ECLI:NL:RBLIM:2024:3076

Rechtbank Limburg

Datum uitspraak
6 juni 2024
Publicatiedatum
6 juni 2024
Zaaknummer
C/03/329115 / KG ZA 24-90
Instantie
Rechtbank Limburg
Type
Uitspraak
Rechtsgebied
Civiel recht
Procedures
  • Kort geding
Vindplaatsen
  • Rechtspraak.nl
AI samenvatting door LexboostAutomatisch gegenereerd

Beoordeling van het coffeeshopbeleid van de burgemeester van Roermond in kort geding

In deze zaak hebben de eiseressen, SKY ROERMOND B.V. en KICKX ROERMOND B.V., een kort geding aangespannen tegen de Gemeente Roermond.
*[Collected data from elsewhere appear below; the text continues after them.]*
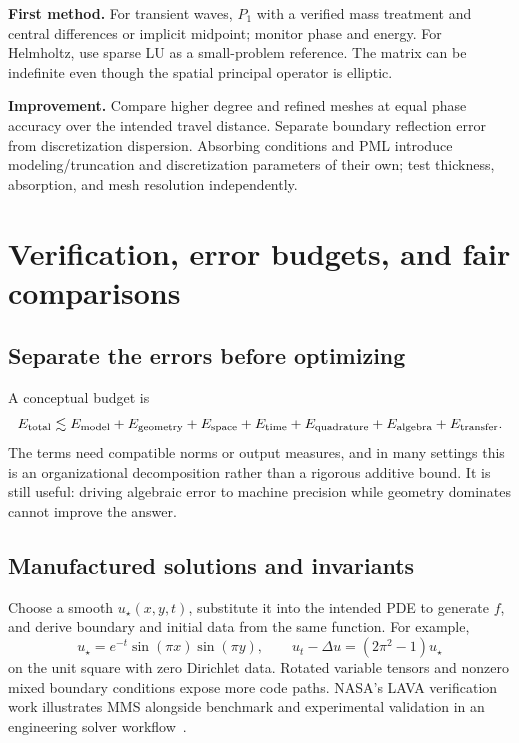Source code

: \documentclass[11pt,a4paper]{article}
\begin{document}
\textbf{First method.} For transient waves, $P_1$ with a verified mass treatment and central differences or implicit midpoint; monitor phase and energy. For Helmholtz, use sparse LU as a small-problem reference. The matrix can be indefinite even though the spatial principal operator is elliptic.

\textbf{Improvement.} Compare higher degree and refined meshes at equal phase accuracy over the intended travel distance. Separate boundary reflection error from discretization dispersion. Absorbing conditions and PML introduce modeling/truncation and discretization parameters of their own; test thickness, absorption, and mesh resolution independently.

\section{Verification, error budgets, and fair comparisons}\label{sec:verification}
\subsection{Separate the errors before optimizing}
A conceptual budget is
\begin{equation}
E_{\rm total}\lesssim E_{\rm model}+E_{\rm geometry}+E_{\rm space}
+E_{\rm time}+E_{\rm quadrature}+E_{\rm algebra}+E_{\rm transfer}.
\end{equation}
The terms need compatible norms or output measures, and in many settings this is an organizational decomposition rather than a rigorous additive bound. It is still useful: driving algebraic error to machine precision while geometry dominates cannot improve the answer.

\subsection{Manufactured solutions and invariants}
Choose a smooth $u_\star(x,y,t)$, substitute it into the intended PDE to generate $f$, and derive boundary and initial data from the same function. For example,
\begin{equation}
u_\star=e^{-t}\sin(\pi x)\sin(\pi y),\qquad
u_t-\Delta u=(2\pi^2-1)u_\star
\end{equation}
on the unit square with zero Dirichlet data. Rotated variable tensors and nonzero mixed boundary conditions expose more code paths. NASA's LAVA verification work illustrates MMS alongside benchmark and experimental validation in an engineering solver workflow~\cite{nasa}.
\end{document}
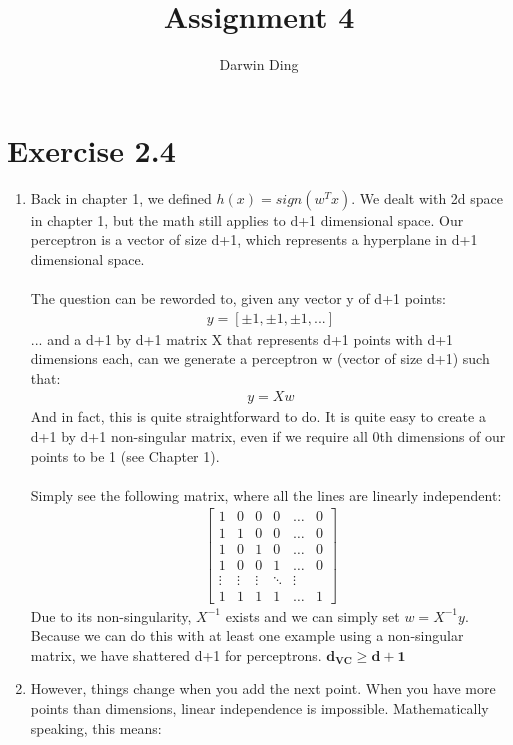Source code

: \documentclass[12pt]{article}
\begin{document}
\title{Assignment 4}
\author{Darwin Ding}
\maketitle

\section*{Exercise 2.4}
\begin{enumerate}[label=(\alph*)]
	\item Back in chapter 1, we defined $h(x) = sign(w^Tx)$. We dealt with 2d space in chapter 1, but the math still applies to d+1 dimensional space. Our perceptron is a vector of size d+1, which represents a hyperplane in d+1 dimensional space.
	\\ \\ The question can be reworded to, given any vector y of d+1 points:
	\begin{gather*}
		y = [\pm1, \pm1, \pm1, ...]
	\end{gather*}
	... and a d+1 by d+1 matrix X that represents d+1 points with d+1 dimensions each, can we generate a perceptron w (vector of size d+1) such that:
	\begin{gather*}
		y = Xw
	\end{gather*}
	And in fact, this is quite straightforward to do. It is quite easy to create a d+1 by d+1 non-singular matrix, even if we require all 0th dimensions of our points to be 1 (see Chapter 1).
	\\ \\ Simply see the following matrix, where all the lines are linearly independent:
	\begin{gather*}
		\begin{bmatrix}
		1 & 0 & 0 & 0 & \dots  & 0 \\
		1 & 1 & 0 & 0 & \dots  & 0 \\
		1 & 0 & 1 & 0 & \dots  & 0 \\
		1 & 0 & 0 & 1 & \dots  & 0 \\
		\vdots & \vdots & \vdots & \ddots & \vdots \\
		1 & 1 & 1 & 1 & \dots  & 1
		\end{bmatrix}
	\end{gather*}
	Due to its non-singularity, $X^{-1}$ exists and we can simply set $w = X^{-1}y$. Because we can do this with at least one example using a non-singular matrix, we have shattered d+1 for perceptrons. $\boldsymbol{d_{VC} \ge d + 1}$
	\item However, things change when you add the next point. When you have more points than dimensions, linear independence is impossible. Mathematically speaking, this means:

\end{enumerate}
\end{document}
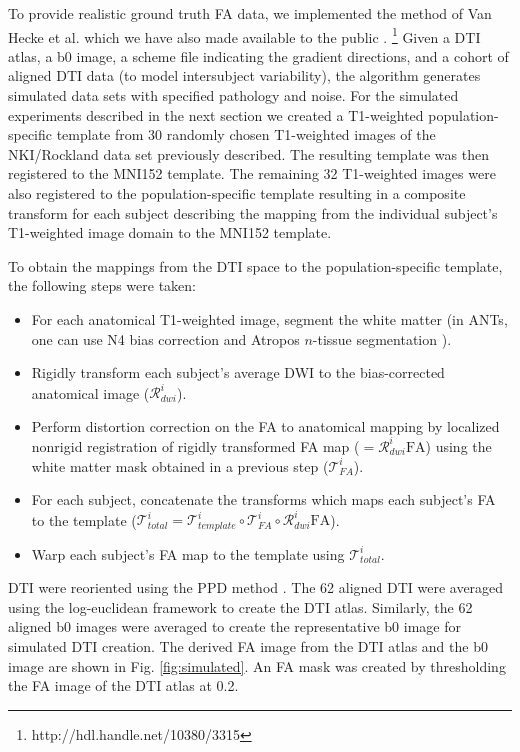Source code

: \documentclass[final,5p,times,twocolumn]{elsarticle}
\begin{document}
To provide realistic ground truth FA data, we implemented 
the method of Van Hecke et al. \cite{van-hecke2009} which 
we have also made available to the public
\cite{Tustison2011}.%
\footnote{
http://hdl.handle.net/10380/3315
}  
Given a DTI atlas, a b0 image, a scheme file indicating
the gradient directions, and 
a cohort of aligned DTI data (to model intersubject variability), the
algorithm generates
simulated data sets with specified pathology and noise.
For the simulated experiments described in the next section we
created a T1-weighted population-specific template from 30 randomly chosen T1-weighted images of
the NKI/Rockland data set previously described.  
The resulting
template was then registered to the MNI152 template.  
The remaining 32 T1-weighted images were also registered to the population-specific 
template resulting in a composite transform for each subject describing
the mapping from the individual subject's T1-weighted image domain to 
the MNI152 template.  

To obtain the mappings from the DTI space to the population-specific
template, the following steps were taken:
\begin{itemize}
  \item For each anatomical T1-weighted image, segment the white matter (in ANTs, one can use N4 bias correction \citep{Tustison2010} and Atropos $n$-tissue segmentation \citep{Avants2011a}).
  \item Rigidly transform each subject's average DWI to the bias-corrected anatomical image ($\mathcal{R}^i_{dwi}$).
  \item Perform distortion correction on the FA to anatomical mapping 
        by localized nonrigid registration
        of rigidly transformed FA map ($=\mathcal{R}^i_{dwi} \mathrm{FA}$) using
        the white matter mask obtained in a previous step ($\mathcal{T}^i_{FA}$).
  \item For each subject, concatenate the transforms which maps each
        subject's FA to the template ($\mathcal{T}^i_{total} = \mathcal{T}^i_{template} \circ 
        \mathcal{T}^i_{FA} \circ \mathcal{R}^i_{dwi} \mathrm{FA}$).
  \item Warp each subject's FA map to the template using $\mathcal{T}^i_{total}$.  
\end{itemize}
DTI 
were reoriented using the PPD method \cite{alexander2001}.  The 62
aligned DTI were averaged using the log-euclidean framework 
\cite{arsigny2006} to create the DTI atlas.  Similarly, the 62 aligned
b0 images were averaged to create the representative b0 image
for simulated DTI creation.  The derived FA image from the DTI atlas and 
the b0 image are shown in 
Fig. \ref{fig:simulated}.  An FA mask was created by thresholding 
the FA image of the DTI atlas at 0.2.
\end{document}
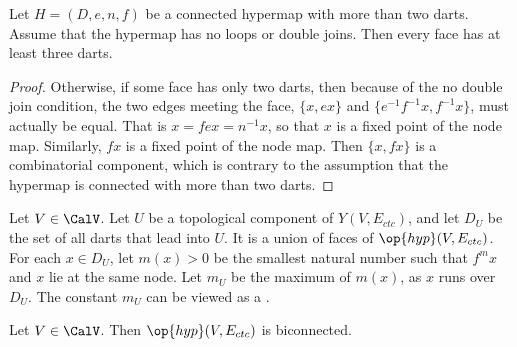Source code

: \begin{lemma}\label{lemma:dj}
Let $H=(D,e,n,f)$ be a connected hypermap with more than
two darts.  Assume that the hypermap has no loops or double joins. Then
every face has at least three darts.
\end{lemma}

\begin{proof}
  Otherwise, if some face has only two darts, then because of the no
  double join condition, the two edges meeting the face, $\{x, e x\}$
  and $\{ e^{-1} f^{-1} x, f^{-1} x\}$, must actually be equal.  That
  is $ x = f e x = n^{-1} x$, so that $x$ is a fixed point of the node
  map.  Similarly, $f x$ is a fixed point of the node map.  Then $\{x,
  f x\}$ is a combinatorial component, which is contrary to the
  assumption that the hypermap is connected with more than two darts.
\end{proof}


\begin{definition}[$D_U$,~$m_U$]
  Let $V\in \CalV$.  Let $U$ be a topological component of
  $Y(V,E_{ctc})$, and let $D_U$ be the set of all darts that lead into
  $U$.  It is a union of faces of $\op{hyp}(V,E_{ctc})$.  For each
  $x\in D_U$, let $m(x) >0$ be the smallest natural number such that
  $f^{m} x$ and $x$ lie at the same node.  Let $m_U$ be the maximum of
  $m(x)$, as $x$ runs over $D_U$.  The constant $m_U$ can be viewed as
  a .  %
\end{definition}

\begin{lemma}[biconnected]\label{lemma:biconnected}
  Let $V\in \CalV$.  Then $\op{hyp}(V,E_{ctc})$ is biconnected.
\end{lemma}


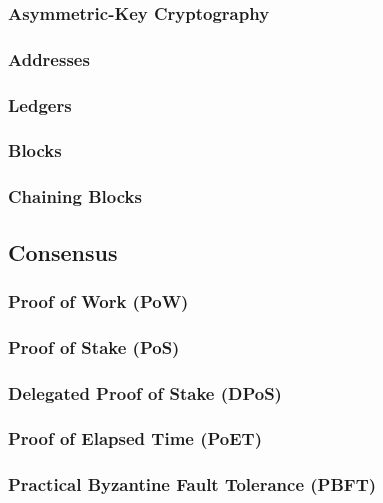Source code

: \subsubsection{Asymmetric-Key Cryptography}

\subsubsection{Addresses}

\subsubsection{Ledgers}

\subsubsection{Blocks}

\subsubsection{Chaining Blocks}

\subsection{Consensus}

\subsubsection{Proof of Work (PoW)}

\subsubsection{Proof of Stake (PoS)}

\subsubsection{Delegated Proof of Stake (DPoS)}

\subsubsection{Proof of Elapsed Time (PoET)}

\subsubsection{Practical Byzantine Fault Tolerance (PBFT)}

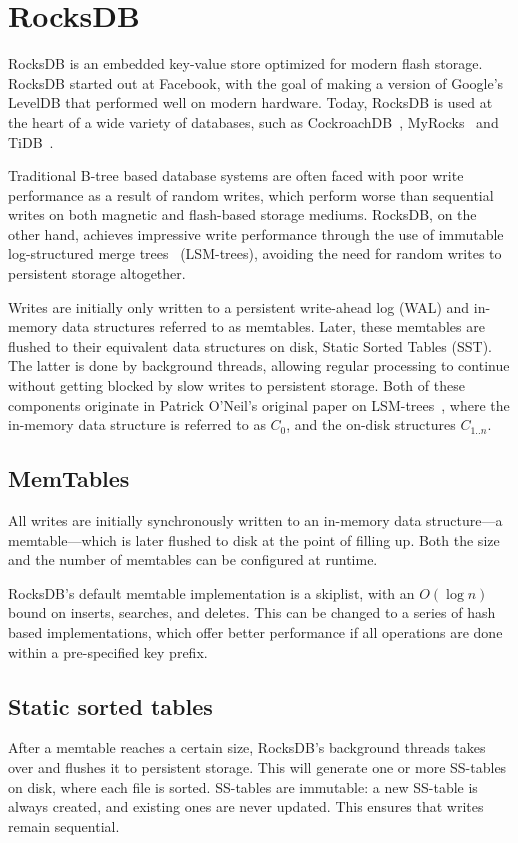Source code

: \section{RocksDB}\label{sec:rocksdb}
RocksDB is an embedded key-value store optimized for modern flash storage.
RocksDB started out at Facebook, with the goal of making a version of Google's
LevelDB that performed well on modern hardware. Today, RocksDB is used at the
heart of a wide variety of databases, such as CockroachDB~\cite{cockroach},
MyRocks~\cite{myrocks} and TiDB~\cite{tidb}.

Traditional B-tree based database systems are often faced with poor write
performance as a result of random writes, which perform worse than sequential
writes on both magnetic and flash-based storage mediums. RocksDB, on the other
hand, achieves impressive write performance through the use of immutable
log-structured merge trees~\cite{lsm} (LSM-trees), avoiding the need for random
writes to persistent storage altogether.

Writes are initially only written to a persistent write-ahead log (WAL) and
in-memory data structures referred to as memtables. Later, these memtables are
flushed to their equivalent data structures on disk, Static Sorted Tables (SST).
The latter is done by background threads, allowing regular processing to
continue without getting blocked by slow writes to persistent storage. Both of
these components originate in Patrick O'Neil's original paper on
LSM-trees~\cite{lsm}, where the in-memory data structure is referred to as $ C_0
$, and the on-disk structures $ C_{1..n} $.

\subsection{MemTables}
All writes are initially synchronously written to an in-memory data structure---a
memtable---which is later flushed to disk at the point of filling up. Both the
size and the number of memtables can be configured at runtime.

RocksDB's default memtable implementation is a skiplist, with an $ O(\log n) $
bound on inserts, searches, and deletes. This can be changed to a series of hash
based implementations, which offer better performance if all operations are done
within a pre-specified key prefix.

\subsection{Static sorted tables}
After a memtable reaches a certain size, RocksDB's background threads takes over
and flushes it to persistent storage. This will generate one or more SS-tables
on disk, where each file is sorted. SS-tables are immutable: a new SS-table is
always created, and existing ones are never updated. This ensures that writes
remain sequential.

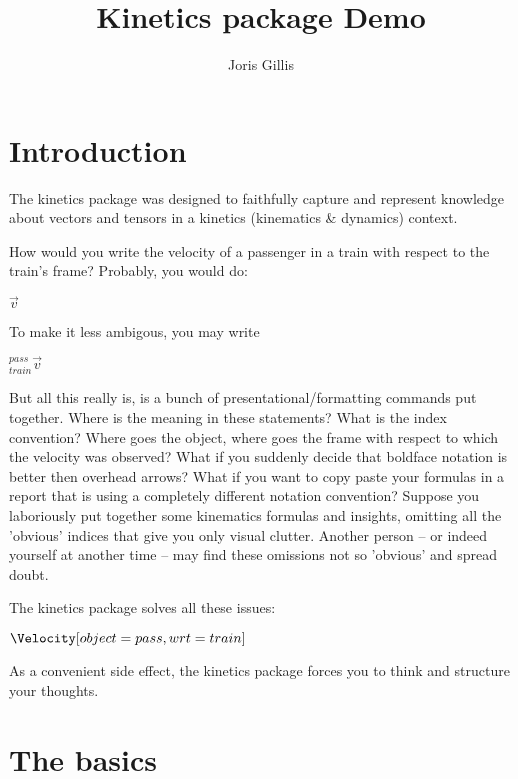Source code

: \documentclass[10pt,a4paper]{article}
\title{Kinetics package Demo}
\author{Joris Gillis}
\begin{document}
\maketitle

\section{Introduction}

The kinetics package was designed to faithfully capture and represent knowledge about vectors and tensors in a kinetics (kinematics \& dynamics) context.

How would you write the velocity of a passenger in a train with respect to the train's frame?
Probably, you would do:

\begin{SideBySideExample}[xrightmargin=1cm,frame=single]
  $\vec{v}$
\end{SideBySideExample}

To make it less ambigous, you may write
\begin{SideBySideExample}[xrightmargin=1cm,frame=single]
  ${^{pass}_{train}}\vec{v}$
\end{SideBySideExample}

But all this really is, is a bunch of presentational/formatting commands put together. Where is the meaning in these statements?
What is the index convention? Where goes the object, where goes the frame with respect to which the velocity was observed? What if you suddenly decide that boldface notation is better then overhead arrows?
What if you want to copy paste your formulas in a report that is using a completely different notation convention? Suppose you laboriously put together some kinematics formulas and insights, omitting all the 'obvious' indices that give you only visual clutter.
Another person -- or indeed yourself at another time -- may find these omissions not so 'obvious' and spread doubt. 


The kinetics package solves all these issues:

\begin{SideBySideExample}[xrightmargin=1cm,frame=single]
  $\Velocity[object=pass,wrt=train]$
\end{SideBySideExample}

As a convenient side effect, the kinetics package forces you to think and structure your thoughts.


\section{The basics}
\end{document}
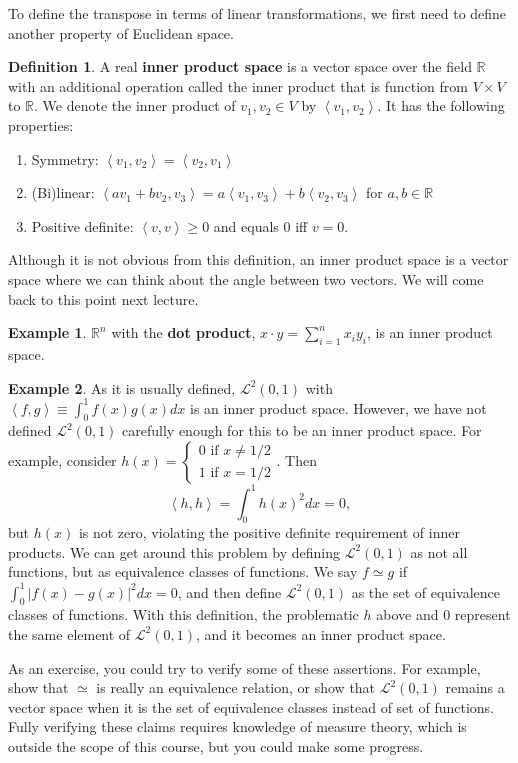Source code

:\documentclass[12pt,reqno]{amsart}
\def\R{\mathbb{R}}
\newcommand{\iprod}[2]{\left\langle {#1} , {#2} \right\rangle}
\theoremstyle{definition}
\newtheorem{definition}{Definition}[section]
\newtheorem{example}{Example}[section]
\begin{document}
To define the transpose in terms of linear transformations, we first
need to define another property of Euclidean space.
\begin{definition}
  A real \textbf{inner product space} is a vector space over the field
  $\R$ with an additional operation called the inner product that is
  function from $V \times V$ to $\mathbb{R}$. We denote the inner
  product of $v_1, v_2 \in V$ by $\iprod{v_1}{v_2}$. It has the
  following properties:
  \begin{enumerate}
  \item Symmetry: $\iprod{v_1}{v_2} = \iprod{v_2}{v_1}$
  \item (Bi)linear: $\iprod{a v_1 + b v_2}{v_3} = a \iprod{v_1}{v_3} + b
    \iprod{v_2}{v_3}$ for $a, b \in \R$
  \item Positive definite: $\iprod{v}{v} \geq 0$ and equals $0$ iff
    $v=0$. 
  \end{enumerate}  
\end{definition}
Although it is not obvious from this definition, an inner product
space is a vector space where we can think about the angle between two
vectors. We will come back to this point next lecture.
\begin{example}
  $\R^n$ with the \textbf{dot product}, $x \cdot y = \sum_{i=1}^n x_i
  y_i$, is an inner product space. 
\end{example}

\begin{example}
  As it is usually defined, $\mathcal{L}^2(0,1)$ with $\iprod{f}{g}
  \equiv \int_0^1 f(x) g(x) dx$ is an inner product space. However, we
  have not defined $\mathcal{L}^2(0,1)$ carefully enough for this to
  be an inner product space. For example, consider $h(x)
  = \begin{cases} 0 \text{ if } x \neq 1/2 \\
    1 \text{ if } x = 1/2
  \end{cases}$. Then 
  \[ 
  \iprod{h}{h} = \int_0^1 h(x)^2 dx = 0,
  \]
  but $h(x)$ is not zero, violating the positive definite requirement
  of inner products. We can get around this problem by defining
  $\mathcal{L}^2(0,1)$ as not all functions, but as equivalence
  classes of functions. We say $f \simeq g$ if $\int_0^1 |f(x) -
  g(x)|^2 dx = 0$, and then define $\mathcal{L}^2(0,1)$ as the set of
  equivalence classes of functions. With this definition, the
  problematic $h$ above and $0$ represent the same element of
  $\mathcal{L}^2(0,1)$, and it becomes an inner product space. 

  As an exercise, you could try to verify some of these
  assertions. For example, show that $\simeq$ is really an equivalence
  relation, or show that $\mathcal{L}^2(0,1)$ remains a vector space
  when it is the set of equivalence classes instead of set of
  functions. Fully verifying these claims requires knowledge of
  measure theory, which is outside the scope of this course, but you
  could make some progress.
\end{example}
\end{document}
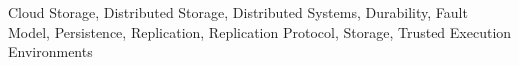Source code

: \acresetall
\noindent
Cloud Storage,
Distributed Storage,
Distributed Systems,
Durability,
Fault Model,
Persistence,
Replication,
Replication Protocol,
Storage,
Trusted Execution Environments
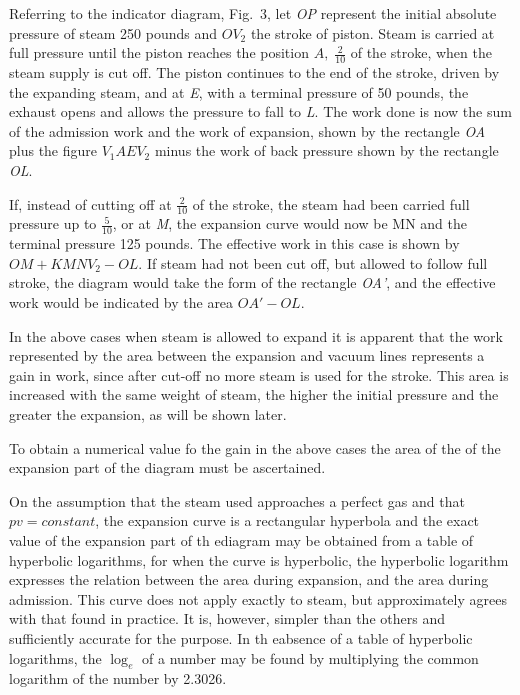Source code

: \documentclass[11pt, a5paper]{book}
\begin{document}
Referring to the indicator diagram, Fig.\ 3, let \textit{OP} represent
the initial absolute pressure of steam 250 pounds and $OV_2$ the
stroke of piston.  Steam is carried at full pressure until the piston
reaches the position $A,\; \frac{2}{10}$ of the stroke, when the steam
supply is cut off.  The piston continues to the end of the stroke,
driven by the expanding steam, and at \textit{E}, with a terminal
pressure of 50 pounds, the exhaust opens and allows the pressure to
fall to \textit{L}.  The work done is now the sum of the admission
work and the work of expansion, shown by the rectangle \textit{OA}
plus the figure $V_1 AEV_2$ minus the work of back pressure shown by
the rectangle \textit{OL}.\par

If, instead of cutting off at $\frac{2}{10}$ of the stroke, the steam
had been carried full pressure up to $\frac{5}{10}$, or at \textit{M},
the expansion curve would now be MN and the terminal pressure 125
pounds.  The effective work in this case is shown by $OM + KMNV_2 -
OL$.  If steam had not been cut off, but allowed to follow full
stroke, the diagram would take the form of the rectangle \textit{OA'},
and the effective work would be indicated by the area $OA' - OL$.\par

In the above cases when steam is allowed to expand it is apparent that
the work represented by the area between the expansion and vacuum
lines represents a gain in work, since after cut-off no more steam is
used for the stroke.  This area is increased with the same weight of
steam, the higher the initial pressure and the greater the expansion,
as will be shown later.\par

To obtain a numerical value fo the gain in the above cases the area of
the of the expansion part of the diagram must be ascertained.\par

On the assumption that the steam used approaches a perfect gas and
that $pv = constant$, the expansion curve is a rectangular hyperbola
and the exact value of the expansion part of th ediagram may be
obtained from a table of hyperbolic logarithms, for when the curve is
hyperbolic, the hyperbolic logarithm expresses the relation between
the area during expansion, and the area during admission.  This curve
does not apply exactly to steam, but approximately agrees with that
found in practice.  It is, however, simpler than the others and
sufficiently accurate for the purpose.  In th eabsence of a table of
hyperbolic logarithms, the $\log_e$ of a number may be found by
multiplying the common logarithm of the number by 2.3026.\par
\end{document}
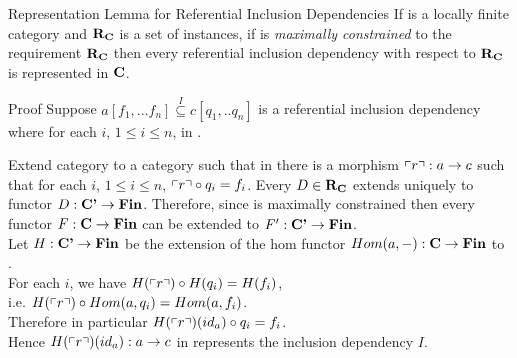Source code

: \begin{frame}{Representation Lemma for Referential Inclusion Dependencies}
If \catcw is a locally finite category and $\textbf{R}_{\textbf{C}}$ is a set of instances, if \catcw is 
\textit{maximally constrained} to the requirement $\textbf{R}_{\textbf{C}}$ then
every referential inclusion dependency with respect to $\textbf{R}_{\textbf{C}}$ is represented in $\textbf{C}$.
\end{frame}

\begin{frame}{Proof}
Suppose $a[f_1,...f_n] \overset{I}{\subseteq} c[q_1,..q_n]$ is a referential inclusion dependency
where for each $i$, $1 \leq i \leq n$,
 in \catc.

Extend category \catcw to a category \catcpw such that in \catcpw there is
a morphism $\left\ulcorner r\right\urcorner: a \rightarrow c$ such that for each $i$, $1 \leq i \leq n$, 
$\left\ulcorner r\right\urcorner \circ q_i = f_i$.
Every $D \in \textbf{R}_{\textbf{C}}$ extends uniquely to functor $D: \textbf{C'} \rightarrow \textbf{Fin}$. Therefore, since \catcw is maximally constrained then every functor $F: \textbf{C} \rightarrow \textbf{Fin}$ can be extended to $F':\textbf{C'} \rightarrow \textbf{Fin}$. \\
\pause Let $H: \textbf{C'} \rightarrow \textbf{Fin}$ be the extension of the hom functor $Hom(a,-): \textbf{C} \rightarrow \textbf{Fin}$ to 
\catcp. \\
\pause For each $i$, we have $H(\left\ulcorner r\right\urcorner) \circ H(q_i) = H(f_i)$, \\
\pause \hspace {3cm} i.e. $H(\left\ulcorner r\right\urcorner) \circ Hom(a,q_i) = Hom(a,f_i)$. \\
\pause Therefore in particular $H(\left\ulcorner r\right\urcorner)(id_a) \circ q_i =  f_i$. \\
\pause Hence $H(\left\ulcorner r\right\urcorner)(id_a):a \rightarrow c$ in \catcw represents the inclusion dependency $I$.
\end{frame}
De eiseressen exploiteren al meer dan dertig jaar coffeeshops in Roermond en zijn de enige twee gedoogde coffeeshops in de gemeente. De burgemeester heeft in 2019 een exploitatievergunning voor vijf jaar verleend, maar in 2020 is er nieuw coffeeshopbeleid ingevoerd dat de duur van de vergunningen beperkt en een verdelingsprocedure voor nieuwe vergunningen introduceert. Eiseressen zijn het niet eens met deze beleidsregel en vorderen in kort geding dat deze buiten werking wordt gesteld, zodat zij hun exploitatie kunnen voortzetten na oktober 2024.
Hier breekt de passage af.